When I learned Elvis was dead, I didn’t get the news from the news. I got it from a television commercial. I was visiting a friend, and as we passed through his living room—two thirteen-year-olds headed out for another game of h-o-r-s-e—an announcer was promoting an Elvis tribute show to be held on a local radio station. An image of a man with a microphone appeared on the screen in silhouette. As the spot concluded, the image faded, and the announcer’s voice, tremulous with a touch of reverb, called the name three times: “Elvis?…Elvis?…Elvis?” I remember I thought the spot overwrought.

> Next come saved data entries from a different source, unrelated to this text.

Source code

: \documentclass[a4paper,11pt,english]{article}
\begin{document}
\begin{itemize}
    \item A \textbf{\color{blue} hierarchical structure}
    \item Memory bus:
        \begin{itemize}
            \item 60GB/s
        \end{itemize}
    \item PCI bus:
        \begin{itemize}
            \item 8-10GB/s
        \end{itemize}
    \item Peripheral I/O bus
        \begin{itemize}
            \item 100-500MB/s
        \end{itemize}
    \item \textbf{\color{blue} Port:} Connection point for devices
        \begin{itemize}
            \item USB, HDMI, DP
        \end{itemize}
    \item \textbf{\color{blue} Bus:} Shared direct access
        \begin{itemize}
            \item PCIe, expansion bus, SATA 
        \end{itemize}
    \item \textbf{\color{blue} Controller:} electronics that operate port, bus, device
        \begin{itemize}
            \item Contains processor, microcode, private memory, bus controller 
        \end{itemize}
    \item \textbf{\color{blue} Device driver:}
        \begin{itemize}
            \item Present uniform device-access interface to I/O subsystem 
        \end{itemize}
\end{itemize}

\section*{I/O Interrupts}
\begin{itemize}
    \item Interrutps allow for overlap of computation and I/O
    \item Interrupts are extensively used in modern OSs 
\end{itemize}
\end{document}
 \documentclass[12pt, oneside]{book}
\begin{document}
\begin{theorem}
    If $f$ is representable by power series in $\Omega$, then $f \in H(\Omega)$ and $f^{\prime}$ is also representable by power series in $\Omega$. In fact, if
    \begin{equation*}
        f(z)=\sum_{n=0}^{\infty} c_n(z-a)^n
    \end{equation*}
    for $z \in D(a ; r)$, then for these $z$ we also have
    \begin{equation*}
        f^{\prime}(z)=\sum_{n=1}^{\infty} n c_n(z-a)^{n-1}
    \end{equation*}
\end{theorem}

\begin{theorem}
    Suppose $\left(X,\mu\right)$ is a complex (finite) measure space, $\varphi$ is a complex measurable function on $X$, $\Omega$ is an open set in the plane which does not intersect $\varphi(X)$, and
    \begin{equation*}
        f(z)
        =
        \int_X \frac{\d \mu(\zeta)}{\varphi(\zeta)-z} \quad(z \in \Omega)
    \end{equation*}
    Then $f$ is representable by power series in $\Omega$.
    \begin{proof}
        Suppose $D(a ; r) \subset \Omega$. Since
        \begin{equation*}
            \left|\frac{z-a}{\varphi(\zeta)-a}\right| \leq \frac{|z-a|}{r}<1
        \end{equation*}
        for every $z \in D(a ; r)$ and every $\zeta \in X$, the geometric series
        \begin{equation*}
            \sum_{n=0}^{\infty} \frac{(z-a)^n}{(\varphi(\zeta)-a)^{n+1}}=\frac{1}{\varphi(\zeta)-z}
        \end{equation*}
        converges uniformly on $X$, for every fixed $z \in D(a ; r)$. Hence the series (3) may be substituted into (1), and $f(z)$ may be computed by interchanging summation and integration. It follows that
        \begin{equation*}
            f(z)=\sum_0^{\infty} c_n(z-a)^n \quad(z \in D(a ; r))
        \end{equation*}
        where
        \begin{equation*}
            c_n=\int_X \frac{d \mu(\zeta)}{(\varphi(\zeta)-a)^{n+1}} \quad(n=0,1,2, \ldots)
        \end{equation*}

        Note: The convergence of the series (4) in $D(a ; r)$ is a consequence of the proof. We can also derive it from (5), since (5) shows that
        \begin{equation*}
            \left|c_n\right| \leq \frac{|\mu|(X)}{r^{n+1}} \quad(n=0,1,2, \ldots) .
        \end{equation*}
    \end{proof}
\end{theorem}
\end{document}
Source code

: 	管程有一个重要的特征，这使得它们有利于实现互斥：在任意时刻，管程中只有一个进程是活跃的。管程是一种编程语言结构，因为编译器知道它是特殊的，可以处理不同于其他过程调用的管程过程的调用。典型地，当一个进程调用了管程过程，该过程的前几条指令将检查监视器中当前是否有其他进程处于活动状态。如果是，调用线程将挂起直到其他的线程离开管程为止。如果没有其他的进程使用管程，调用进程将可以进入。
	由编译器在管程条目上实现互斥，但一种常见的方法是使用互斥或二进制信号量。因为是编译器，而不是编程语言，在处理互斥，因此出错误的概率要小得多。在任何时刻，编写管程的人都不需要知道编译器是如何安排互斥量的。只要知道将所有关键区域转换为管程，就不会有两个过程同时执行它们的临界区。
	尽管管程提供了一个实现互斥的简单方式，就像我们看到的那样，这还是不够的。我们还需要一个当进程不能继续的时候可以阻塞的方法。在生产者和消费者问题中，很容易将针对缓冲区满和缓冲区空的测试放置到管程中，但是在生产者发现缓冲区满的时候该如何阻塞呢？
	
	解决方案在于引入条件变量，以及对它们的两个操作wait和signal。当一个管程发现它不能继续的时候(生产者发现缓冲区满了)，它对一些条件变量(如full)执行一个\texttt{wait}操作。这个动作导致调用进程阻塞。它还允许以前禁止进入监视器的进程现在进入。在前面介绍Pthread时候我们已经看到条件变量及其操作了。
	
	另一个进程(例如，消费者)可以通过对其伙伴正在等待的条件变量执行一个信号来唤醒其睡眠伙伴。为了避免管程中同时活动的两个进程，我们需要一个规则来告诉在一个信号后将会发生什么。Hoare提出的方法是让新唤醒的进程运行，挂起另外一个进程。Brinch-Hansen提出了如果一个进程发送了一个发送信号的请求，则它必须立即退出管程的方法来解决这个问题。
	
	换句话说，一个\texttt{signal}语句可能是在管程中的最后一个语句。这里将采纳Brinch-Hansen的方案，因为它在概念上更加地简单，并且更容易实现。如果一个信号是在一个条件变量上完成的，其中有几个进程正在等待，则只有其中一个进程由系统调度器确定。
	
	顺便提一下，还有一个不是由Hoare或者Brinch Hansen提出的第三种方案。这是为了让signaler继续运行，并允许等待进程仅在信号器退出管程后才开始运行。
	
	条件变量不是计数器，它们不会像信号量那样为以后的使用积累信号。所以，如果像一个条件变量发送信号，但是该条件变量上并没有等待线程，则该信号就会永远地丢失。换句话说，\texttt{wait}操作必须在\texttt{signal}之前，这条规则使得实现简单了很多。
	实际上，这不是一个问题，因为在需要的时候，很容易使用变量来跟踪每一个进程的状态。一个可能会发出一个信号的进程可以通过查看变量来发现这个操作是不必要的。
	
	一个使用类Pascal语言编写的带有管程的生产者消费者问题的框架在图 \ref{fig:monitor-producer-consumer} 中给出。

And I remember we went about our basketball untroubled that the King was dead. But the osmosis was under way.

In 1991, profoundly recalcitrant country artist Steve Earle recorded the live album Shut Up and Die Like an Aviator. Earle was on a grungy downhill slide at the time, the heroin in his veins approaching a lazy terminal velocity. He would shortly be homeless, then incarcerated. He sang like a man forcing up crushed glass. After several encores, the audience whistled for more, but the show was over. As the audio fades, an announcer intones, “Ladies and gentlemen, Steve Earle has left the building.” At first listen, I recognized it immediately for what it was: a postmodern invocation drawn on the departed King of Rock ’n’ Roll.

Just lately, I’ve realized something else: I’ve never heard that quote in its original context. I am familiar with the lexicon, hip to the meaning, but only in a secondhand sense. But that’s the thing about the King: You didn’t have to be there to “get” Elvis. He gets you.

In June of 1988, Kalamazoo housewife Louise Welling told Pete Cooke of the Weekly World News that she saw Elvis in the Burger King. “I’m not an Elvis fan,” she said. “I don’t have any Elvis records or Elvis books. I’m not into Elvis.” But she knew Elvis when she saw him.

I know how she feels. I’m not into Elvis either. Don’t have his records, don’t have his books. But as the philosophomorical songwriter Mojo Nixon once sang, “Elvis is everywhere.” You can’t ignore Elvis. He saturates the periphery of our existence. I’ve never seen the ’68 comeback special, but I’ve seen the commercial for the video, and I’ve seen the slick magazine ad for the commemorative plate.